Un décret qui doit être présenté à la Convention et qui prescrit la mise sous séquestre des biens appartenant aux parents d’émigrés donne les trois sueurs au ci-devant marquis. Il prépare aussitôt une pétition à l’assemblée et offre de faire de nouveaux enfants pour remplacer ceux qui ont trahi la nation. Le projet, qui a été renvoyé au comité de législation, n’est heureusement pas près d’être voté. Mais le comité révolutionnaire d’Apt n’attend pas qu’il le soit pour mettre sous scellés les caisses de meubles que Paulet a fait porter chez l’avocat. M. de Sade se hâte d’envoyer à ses membres une autre pétition où il parle de ce qu’il a enduré sous le ci-devant tyran de la France et de son dévouement à la loi, tout en les suppliant d’attendre qu’elle soit en vigueur pour exiger de lui ce qu’il donnera alors sans se plaindre et, s’il le faut, avec son sang. Il joint à cette lettre le catalogue de son portefeuille civique où le district n’aura qu’à faire choix des pièces qu’il lui plaira demander. Il faut, de toutes façons, prévenir un séquestre qui le réduirait à l’aumône et dont la seule menace paralyse les ventes qu’il veut faire. Il envoie des exemplaires de sa première pétition à tous ses agents, mais leur demande de prendre bien garde de réveiller le chat qui dort, c’est-à-dire de faire songer qu’il figure lui-même comme émigré sur la liste des Bouches-du-Rhône. Lions se montre fort honnête ; Quinquin l’envoie « f… f… » et il y a un peu de louche dans les réponses de l’avocat.
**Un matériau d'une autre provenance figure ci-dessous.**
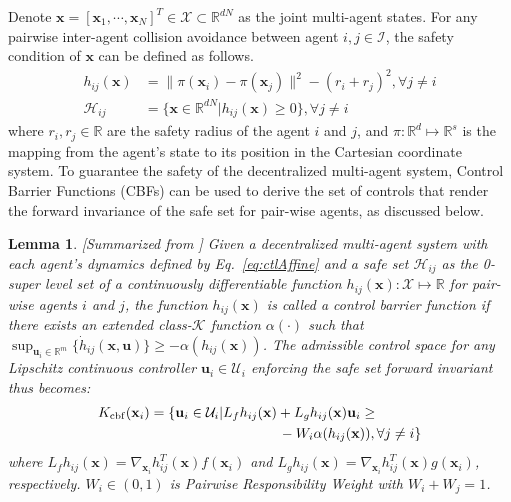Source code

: \documentclass[letterpaper, 10 pt, conference]{ieeeconf}
\theoremstyle{plain}
\newtheorem{lemma}[theorem]{Lemma}
\begin{document}
Denote $\mathbf{x} = [\mathbf{x}_1, \cdots, \mathbf{x}_N]^{T} \in \mathcal{X} \subset \mathbb{R}^{dN}$ as the joint multi-agent states. For any pairwise inter-agent collision avoidance between agent
$i,j \in \mathcal{I}$, the safety condition of $\mathbf{x}$ can be defined as follows.
\begin{align}
h_{ij}(\mathbf{x}) &= \| \pi(\mathbf{x}_i) - \pi(\mathbf{x}_j) \|^{2} - (r_i + r_j) ^2, \forall j \neq i \label{eq:hij}\\
\mathcal{H}_{ij} &= \{\mathbf{x} \in \mathbb{R}^{dN} | h_{ij}(\mathbf{x}) \geq 0\}, \forall j \neq i
\end{align}
where $r_i, r_j \in \mathbb{R}$ are the safety radius of the agent $i$ and $j$, and
$\pi:\mathbb{R}^d \mapsto \mathbb{R}^{s}$
is the mapping from the agent's state to its position in the Cartesian coordinate system.
To guarantee the safety of the decentralized multi-agent system, Control Barrier Functions (CBFs) \cite{ames2014control, wang2017safety, luo2020multi} can be used to derive the set of controls that render the forward invariance of the safe set
for pair-wise agents, as discussed below.




\begin{lemma}\label{lem:de_cbf}[Summarized from \cite{ames2014control, lyu2023risk}]
Given a decentralized multi-agent system with each agent's dynamics defined by Eq.~\eqref{eq:ctlAffine} and a safe set $\mathcal{H}_{ij}$ as the 0-super level set of a continuously differentiable function $h_{ij}(\mathbf{x}): \mathcal{X}\mapsto \mathbb{R}$ for pair-wise agents $i$ and $j$, 
the function $h_{ij}(\mathbf{x})$ is called a control barrier function if there exists an extended class-$\mathcal{K}$ function $\alpha(\cdot)$ such that $\sup_{\mathbf{u}_i \in \mathbb{R}^m}\{\dot{h}_{ij}(\mathbf{x}, \mathbf{u})\}\geq -\alpha(h_{ij}(\mathbf{x}))$.
The admissible control space for any Lipschitz continuous
controller $\mathbf{u}_i \in \mathcal{U}_i$ enforcing the safe set forward invariant thus becomes:
{\small
\begin{align}\label{eq:de_cbc_lemma}
    K_\mathrm{cbf}(\mathbf{x}_i) = \{ \mathbf{u}_i\in \mathcal{U}_i | &L_f h_{ij}(\mathbf{x}) + L_gh_{ij}(\mathbf{x})\mathbf{u}_i  \geq \notag \\
&\qquad \qquad  - W_i \alpha(h_{ij}(\mathbf{x})), \forall j \neq i \}
\end{align}}
where $L_f h_{ij}(\mathbf{x}) = 
\nabla_{\mathbf{x}_i} h_{ij}^{T}(\mathbf{x}) 
f(\mathbf{x}_i)$ and
$L_g h_{ij}(\mathbf{x}) =  \nabla_{\mathbf{x}_i} h_{ij}^{T}(\mathbf{x})g(\mathbf{x}_i)$, respectively.
$W_i \in (0,1)$ is Pairwise Responsibility Weight with $W_i + W_j = 1$.
\end{lemma}
\end{document}
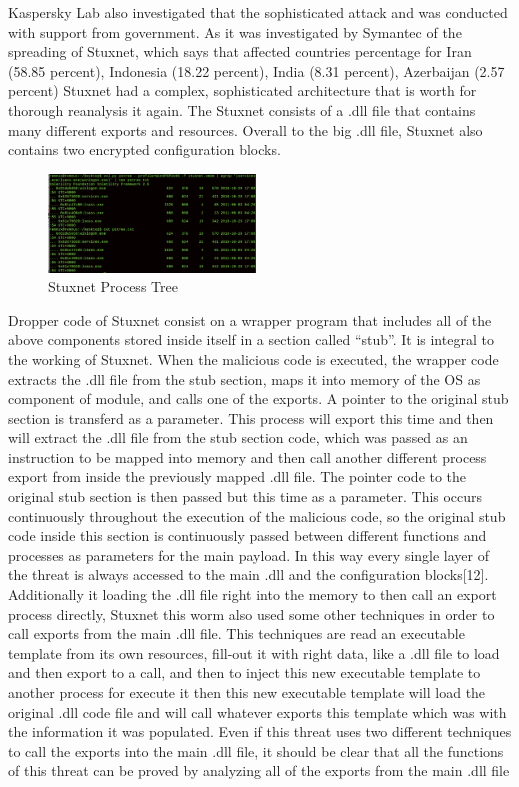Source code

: \documentclass[conference]{IEEEtran}
\begin{document}
 Kaspersky Lab  also investigated  that the sophisticated attack and was conducted with support from government. As it was investigated by Symantec   of the spreading of Stuxnet, which  says that  affected countries percentage for Iran (58.85 percent), Indonesia (18.22 percent), India (8.31 percent), Azerbaijan (2.57 percent)
Stuxnet had a complex, sophisticated architecture that is worth for thorough reanalysis it again.
The Stuxnet consists of a .dll file that contains many different exports and resources. Overall to the big .dll file, Stuxnet also contains two encrypted configuration blocks.
\begin{figure}[!htb]
	\includegraphics[width=0.49\textwidth]{images/STUXNET5.png}
	\caption{Stuxnet Process Tree}
	\label{fig:TCPIP}
\end{figure}



Dropper code of Stuxnet consist on a wrapper program that includes all of the above components stored inside itself in a section called “stub”. It is integral to the working of Stuxnet. When the malicious code is executed, the wrapper code extracts the .dll file from the stub section, maps it into memory of the OS as component of module, and calls one of the exports.
A pointer to the original stub section is transferd as a parameter. This process will export this time and then will extract the .dll file from the stub section code, which was passed as an instruction to be mapped  into memory and  then call another different process export from inside the previously mapped .dll file. The pointer code to the original stub section is then passed but this time as a parameter. This occurs continuously throughout the execution of the malicious code, so the original stub code inside this section is continuously passed between different functions and processes as parameters for the main payload. In this way every single layer of the threat is always accessed to the main .dll and the configuration blocks[12].
Additionally it loading the .dll file right into the memory to then call an export process directly, Stuxnet this worm also used some other techniques in order to call exports from the main .dll file. This techniques are read an executable template from its own resources, fill-out it with right data, like a .dll file to load and then export to a call, and then to inject this new executable template to another process for execute it then this new executable template will load the original .dll code file and will call whatever exports this template which was with the information it was populated.
Even if this threat uses two different techniques to call the exports into the main .dll file, it should be clear that all the functions of this threat can be proved by analyzing all of the exports from the main .dll file
\end{document}
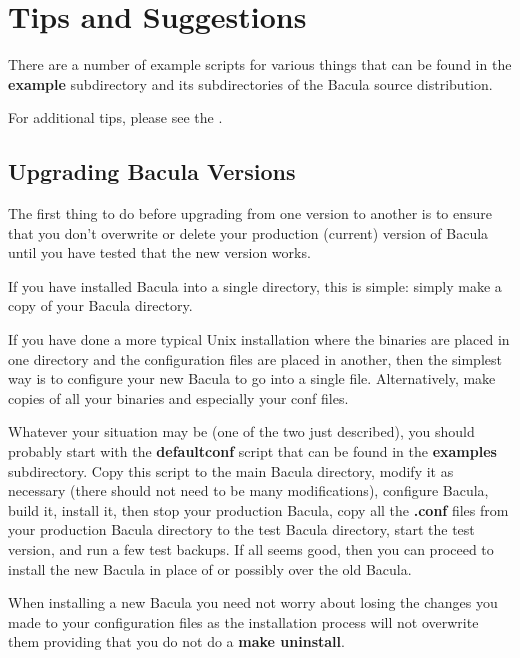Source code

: 
\chapter{Tips and Suggestions}
\label{TipsChapter}
\label{examples}

There are a number of example scripts for various things that can be found in
the {\bf example} subdirectory and its subdirectories of the Bacula source
distribution. 

For additional tips, please see the .

\section{Upgrading Bacula Versions}
\label{upgrading}

The first thing to do before upgrading from one version to another is to
ensure that you don't overwrite or delete your production (current) version
of Bacula until you have tested that the new version works.

If you have installed Bacula into a single directory, this is simple: simply
make a copy of your Bacula directory. 

If you have done a more typical Unix installation where the binaries are
placed in one directory and the configuration files are placed in another,
then the simplest way is to configure your new Bacula to go into a single
file. Alternatively, make copies of all your binaries and especially your 
conf files.

Whatever your situation may be (one of the two just described), you should
probably start with the {\bf defaultconf} script that can be found in the {\bf
examples} subdirectory. Copy this script to the main Bacula directory, modify
it as necessary (there should not need to be many modifications), configure
Bacula, build it, install it, then stop your production Bacula, copy all the
{\bf *.conf} files from your production Bacula directory to the test Bacula
directory, start the test version, and run a few test backups. If all seems
good, then you can proceed to install the new Bacula in place of or possibly
over the old Bacula. 

When installing a new Bacula you need not worry about losing the changes you
made to your configuration files as the installation process will not
overwrite them providing that you do not do a {\bf make uninstall}.

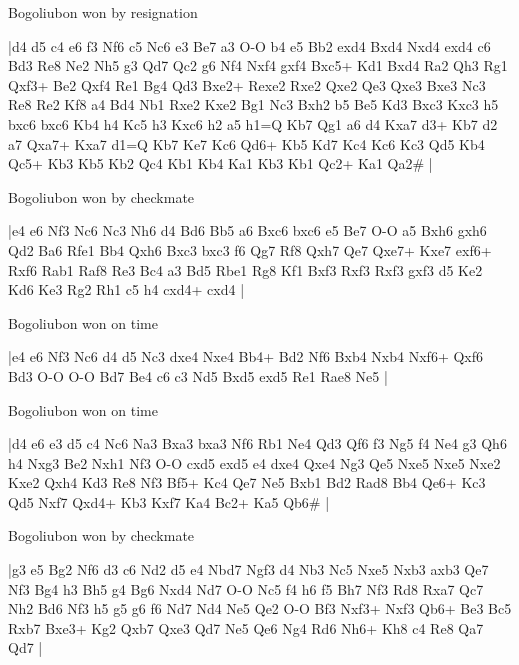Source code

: Bogoliubon won by resignation

\makegametitle
|d4 d5 c4 e6 f3 Nf6 c5 Nc6 e3 Be7 a3 O-O b4 e5 Bb2 exd4 Bxd4 Nxd4 exd4 c6 Bd3 Re8 Ne2 Nh5 g3 Qd7 Qc2 g6 Nf4 Nxf4 gxf4 Bxc5+ Kd1 Bxd4 Ra2 Qh3 Rg1 Qxf3+ Be2 Qxf4 Re1 Bg4 Qd3 Bxe2+ Rexe2 Rxe2 Qxe2 Qe3 Qxe3 Bxe3 Nc3 Re8 Re2 Kf8 a4 Bd4 Nb1 Rxe2 Kxe2 Bg1 Nc3 Bxh2 b5 Be5 Kd3 Bxc3 Kxc3 h5 bxc6 bxc6 Kb4 h4 Kc5 h3 Kxc6 h2 a5 h1=Q Kb7 Qg1 a6 d4 Kxa7 d3+ Kb7 d2 a7 Qxa7+ Kxa7 d1=Q Kb7 Ke7 Kc6 Qd6+ Kb5 Kd7 Kc4 Kc6 Kc3 Qd5 Kb4 Qc5+ Kb3 Kb5 Kb2 Qc4 Kb1 Kb4 Ka1 Kb3 Kb1 Qc2+ Ka1 Qa2\#  |

\showboard

Bogoliubon won by checkmate

\makegametitle
|e4 e6 Nf3 Nc6 Nc3 Nh6 d4 Bd6 Bb5 a6 Bxc6 bxc6 e5 Be7 O-O a5 Bxh6 gxh6 Qd2 Ba6 Rfe1 Bb4 Qxh6 Bxc3 bxc3 f6 Qg7 Rf8 Qxh7 Qe7 Qxe7+ Kxe7 exf6+ Rxf6 Rab1 Raf8 Re3 Bc4 a3 Bd5 Rbe1 Rg8 Kf1 Bxf3 Rxf3 Rxf3 gxf3 d5 Ke2 Kd6 Ke3 Rg2 Rh1 c5 h4 cxd4+ cxd4  |

\showboard

Bogoliubon won on time

\makegametitle
|e4 e6 Nf3 Nc6 d4 d5 Nc3 dxe4 Nxe4 Bb4+ Bd2 Nf6 Bxb4 Nxb4 Nxf6+ Qxf6 Bd3 O-O O-O Bd7 Be4 c6 c3 Nd5 Bxd5 exd5 Re1 Rae8 Ne5  |

\showboard

Bogoliubon won on time

\makegametitle
|d4 e6 e3 d5 c4 Nc6 Na3 Bxa3 bxa3 Nf6 Rb1 Ne4 Qd3 Qf6 f3 Ng5 f4 Ne4 g3 Qh6 h4 Nxg3 Be2 Nxh1 Nf3 O-O cxd5 exd5 e4 dxe4 Qxe4 Ng3 Qe5 Nxe5 Nxe5 Nxe2 Kxe2 Qxh4 Kd3 Re8 Nf3 Bf5+ Kc4 Qe7 Ne5 Bxb1 Bd2 Rad8 Bb4 Qe6+ Kc3 Qd5 Nxf7 Qxd4+ Kb3 Kxf7 Ka4 Bc2+ Ka5 Qb6\#  |

\showboard

Bogoliubon won by checkmate

\makegametitle
|g3 e5 Bg2 Nf6 d3 c6 Nd2 d5 e4 Nbd7 Ngf3 d4 Nb3 Nc5 Nxe5 Nxb3 axb3 Qe7 Nf3 Bg4 h3 Bh5 g4 Bg6 Nxd4 Nd7 O-O Nc5 f4 h6 f5 Bh7 Nf3 Rd8 Rxa7 Qc7 Nh2 Bd6 Nf3 h5 g5 g6 f6 Nd7 Nd4 Ne5 Qe2 O-O Bf3 Nxf3+ Nxf3 Qb6+ Be3 Bc5 Rxb7 Bxe3+ Kg2 Qxb7 Qxe3 Qd7 Ne5 Qe6 Ng4 Rd6 Nh6+ Kh8 c4 Re8 Qa7 Qd7  |

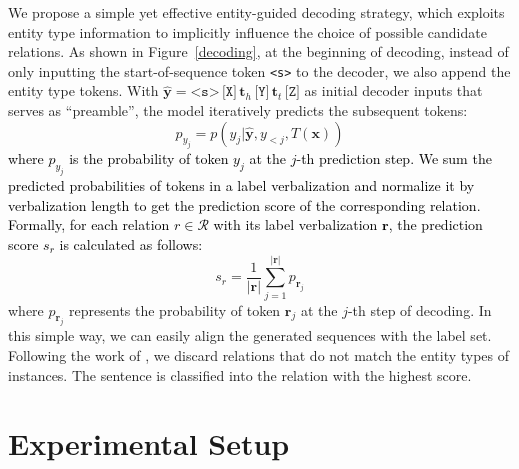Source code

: \documentclass[11pt]{article}
\begin{document}
We propose a simple yet effective entity-guided decoding strategy, which exploits entity type information to implicitly influence the choice of possible candidate relations. As shown in Figure~\ref{decoding}, at the beginning of decoding, instead of only inputting the start-of-sequence token \texttt{<s>} to the decoder, we also append the entity type tokens. 
With $\hat{\boldsymbol{y}}=\texttt{<s>}\,\texttt{[X]}\, \boldsymbol{t}_h \, \texttt{[Y]} \,\boldsymbol{t}_t \,\texttt{[Z]}$ as initial decoder inputs that serves as ``preamble'', the model iteratively predicts the subsequent tokens:
\begin{equation*}
p_{y_j} = p(y_j|\hat{\boldsymbol{y}}, y_{<j}, T(\boldsymbol{x}))\end{equation*}
{\textcolor{black}{where $p_{y_j}$ is the probability of token $y_j$ at the $j$-th prediction step.
We sum the predicted probabilities of tokens in a label verbalization and normalize it by verbalization length to get the prediction score of the corresponding relation.
Formally, for each relation $r\in \mathcal{R}$ with its label verbalization $\boldsymbol{r}$, the prediction score $s_r$ is calculated as follows:}}
\begin{equation*}
s_r=\frac{1}{|\boldsymbol{r}|}\sum_{j=1}^{\boldsymbol{|r}|}p_{\boldsymbol{r}_j}
\end{equation*}
where $p_{\boldsymbol{r}_j}$ represents the probability of token $\boldsymbol{r}_j$ at the $j$-th step of decoding. In this simple way, we can easily align the generated sequences with the label set.
Following the work of \citet{DBLP:conf/emnlp/SainzLLBA21}, we discard relations that do not match the entity types of instances. The sentence is classified into the relation with the highest score.  

\section{Experimental Setup}
\end{document}
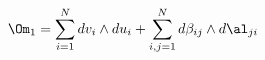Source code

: \begin{equation}
\Om_1= \sum_{i=1}^N dv_i \wedge du_i + \sum_{i,j=1}^N
d\beta_{ij}\wedge d\al_{ji}  
\label{form-red}
\end{equation}

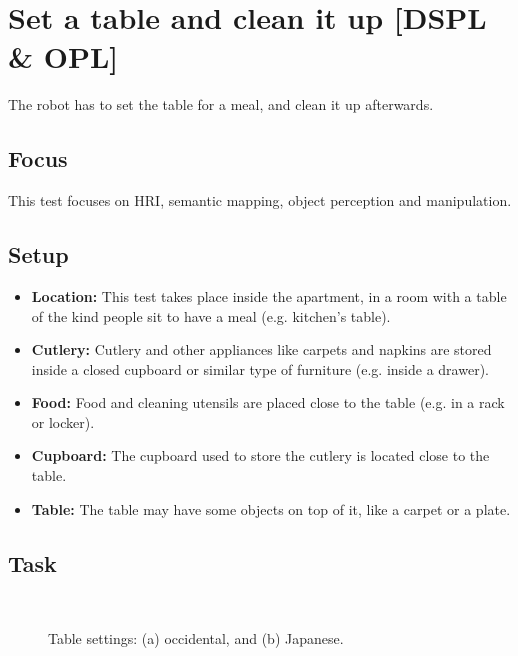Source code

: \section{Set a table and clean it up [DSPL \& OPL]}
The robot has to set the table for a meal, and clean it up afterwards.

\subsection{Focus}
This test focuses on HRI, semantic mapping, object perception and manipulation.

\subsection{Setup}
\begin{itemize}
	\item \textbf{Location:} This test takes place inside the apartment, in a room with a table of the kind people sit to have a meal (e.g. kitchen's table).
	\item \textbf{Cutlery:} Cutlery and other appliances like carpets and napkins are stored inside a closed cupboard or similar type of furniture (e.g. inside a drawer).
	\item \textbf{Food:} Food and cleaning utensils are placed close to the table (e.g. in a rack or locker).
	\item \textbf{Cupboard:} The cupboard used to store the cutlery is located close to the table.
	\item \textbf{Table:} The table may have some objects on top of it, like a carpet or a plate.
\end{itemize}

\subsection{Task}
\label{sattu:task}
\begin{figure}[h!]
	\centering
	 ~
	\caption{Table settings: (a) occidental, and (b) Japanese.}
	\label{fig:arena}
\end{figure}

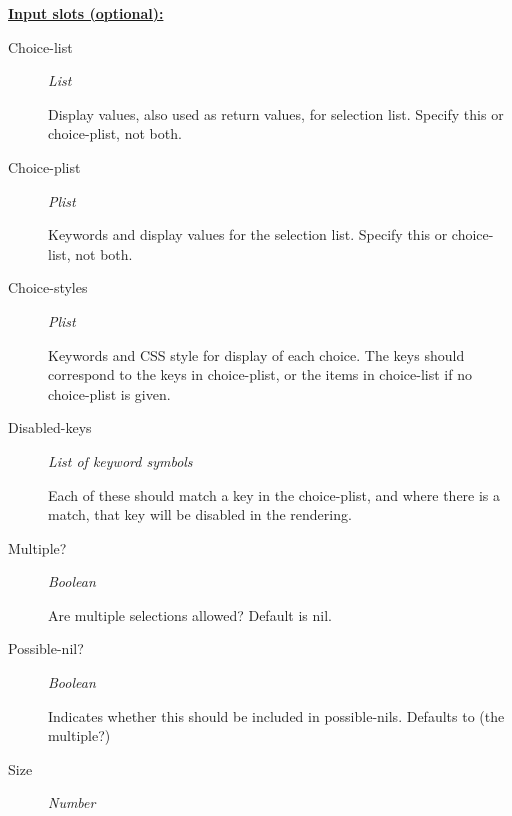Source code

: \documentclass [11pt]{book}
\begin{document}
\begin{itemize}
\begin{figure}
\label{fig:example-code-gwl:menu-form-control}

\end{figure}





\textbf{
\underline{Input slots (optional):}}

\begin{description}

\item [Choice-list]
\emph{List}

 Display values, also used as return values, for selection list. Specify this or choice-plist, not both.




\item [Choice-plist]
\emph{Plist}

 Keywords and display values for the selection list. Specify this or choice-list, not both.




\item [Choice-styles]
\emph{Plist}

 Keywords and CSS style for display of each choice. The keys should correspond to the
keys in choice-plist, or the items in choice-list if no choice-plist is given.




\item [Disabled-keys]
\emph{List of keyword symbols}

 Each of these should match a key in the choice-plist, and where there is a
match, that key will be disabled in the rendering.




\item [Multiple?]
\emph{Boolean}

 Are multiple selections allowed? Default is nil.




\item [Possible-nil?]
\emph{Boolean}

 Indicates whether this should be included in possible-nils. Defaults to (the multiple?)




\item [Size]
\emph{Number}


\end{description}
\end{itemize}
\end{document}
On sent que quelque chose a diminué la confiance, ou éveillé la crainte, ou provoqué l’impertinence de ceux qui ont affaire au marquis. Gaufridy l’a prié de faire passer ses lettres par une main tierce et les municipaux de la Coste lui ont fait une injure sensible en s’abstenant de lire ses discours patriotiques, bien qu’ils aient été approuvés par la Convention. Sans doute sait-on en Provence ce que M. de Sade se garde de dire ; il a été arrêté et se trouve de nouveau sous les verrous, où il reste pendant trois cent douze jours, depuis le quinze frimaire, an II, jusqu’au vingt-quatre vendémiaire, an III. Il prétend être à la campagne et donne successivement deux adresses où on peut lui écrire : la première est celle du citoyen Renelle, rue de la Poterie, no 26, section des Arcis, la seconde celle de la citoyenne Quesnet, rue de la Ferme-des-Mathurins, no 871, c’est-à-dire celle de la maison où il habitait au moment de son arrestation. Toutes deux montrent que son amie, née Constance Renelle, reçoit les lettres qu’on lui envoie. C’est d’ailleurs à elle qu’il va se déclarer redevable de son salut.




Le marquis apprend que Gaufridy aurait pris de nouveau la fuite ; il regrette que l’avocat n’ait pas imité son exemple et fait taire la calomnie en ne bougeant pas. (Sans date).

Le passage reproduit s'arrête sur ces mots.